The Waihao Forks Hotel is home to New Zealand’s most unusual war memorial and is remembered every Anzac Day with flowers and prayers. Ted D’Auvergne grew up on a farm at Waihao Forks, a small settlement in South Canterbury. On the 19th September 1939, Ted enlisted with the New Zealand Army as part of the 27th Machine Gun and Infantry Battalion. He had just three months before being shipped overseas. Before the train left for the Burnham Military camp near Christchurch, Ted decided to have a few beers with friends and family at the Waihao Forks Hotel. He left an extra bottle of his favourite brew, Ballins XXXX ale with the publican asking him to keep it aside and he would drink it on his return. Sadly, Ted never claimed his bottle as he died in battle among the vineyards of Crete on the 2nd June 1941, aged 35.

The sad story doesn’t end there. In 1947 Ted’s father received a letter from Yakovos Kalionzakis who was only19 in 1941 when he found Ted lying in a vineyard wounded by a bullet through the chest. Yakovos managed to hide Ted from the Germans and brought him food for two days before he died. Four years after Ted died, his sister, Rita was killed by a German bomb while driving a fire engine around London.

REMEMBERING TED

In August 2020, a full-sized statue of Ted D’Auvergne was unveiled outside the Waihao Forks Hotel. He is portrayed seated with his kit bag beside him presumably waiting to start a journey that would eventually lead him to the vineyard where his life ended. At the same time, Ted’s Bottle is on display in the hotel and is an official RSA war memorial. Each Anzac Day locals gather at the pub to remember a local lad who died for New Zealand during the Second World War.
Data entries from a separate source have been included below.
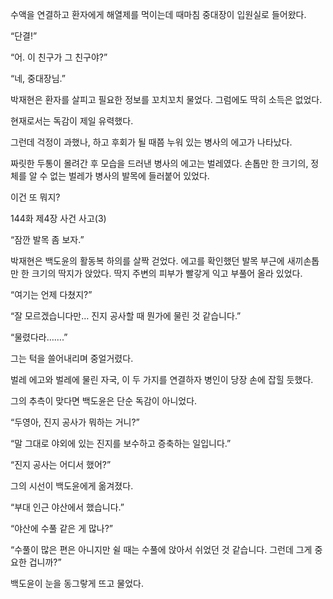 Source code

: 수액을 연결하고 환자에게 해열제를 먹이는데 때마침 중대장이 입원실로 들어왔다.

“단결!”

“어. 이 친구가 그 친구야?”

“네, 중대장님.”

박재현은 환자를 살피고 필요한 정보를 꼬치꼬치 물었다. 그럼에도 딱히 소득은 없었다.

현재로서는 독감이 제일 유력했다.

그런데 걱정이 과했나, 하고 후회가 될 때쯤 누워 있는 병사의 에고가 나타났다.

짜릿한 두통이 몰려간 후 모습을 드러낸 병사의 에고는 벌레였다. 손톱만 한 크기의, 정체를 알 수 없는 벌레가 병사의 발목에 들러붙어 있었다.

이건 또 뭐지?

144화 제4장 사건 사고(3)

“잠깐 발목 좀 보자.”

박재현은 백도윤의 활동복 하의를 살짝 걷었다. 에고를 확인했던 발목 부근에 새끼손톱만 한 크기의 딱지가 앉았다. 딱지 주변의 피부가 빨갛게 익고 부풀어 올라 있었다.

“여기는 언제 다쳤지?”

“잘 모르겠습니다만… 진지 공사할 때 뭔가에 물린 것 같습니다.”

“물렸다라…….”

그는 턱을 쓸어내리며 중얼거렸다.

벌레 에고와 벌레에 물린 자국, 이 두 가지를 연결하자 병인이 당장 손에 잡힐 듯했다.

그의 추측이 맞다면 백도윤은 단순 독감이 아니었다.

“두영아, 진지 공사가 뭐하는 거니?”

“말 그대로 야외에 있는 진지를 보수하고 증축하는 일입니다.”

“진지 공사는 어디서 했어?”

그의 시선이 백도윤에게 옮겨졌다.

“부대 인근 야산에서 했습니다.”

“야산에 수풀 같은 게 많나?”

“수풀이 많은 편은 아니지만 쉴 때는 수풀에 앉아서 쉬었던 것 같습니다. 그런데 그게 중요한 겁니까?”

백도윤이 눈을 동그랗게 뜨고 물었다.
Ted’s Statue (stuff.co.nz)

Ted’s story is one of the few that has a statue to keep the story visually alive. There are other pub stories with a similar thread, with men often heading to the goldfields with the promise of returning with enough money to set up a family but never returning. In many of these cases, the body was never found leaving loved ones to ever wonder where and how their man died so the sadness is even deeper than Ted’s story.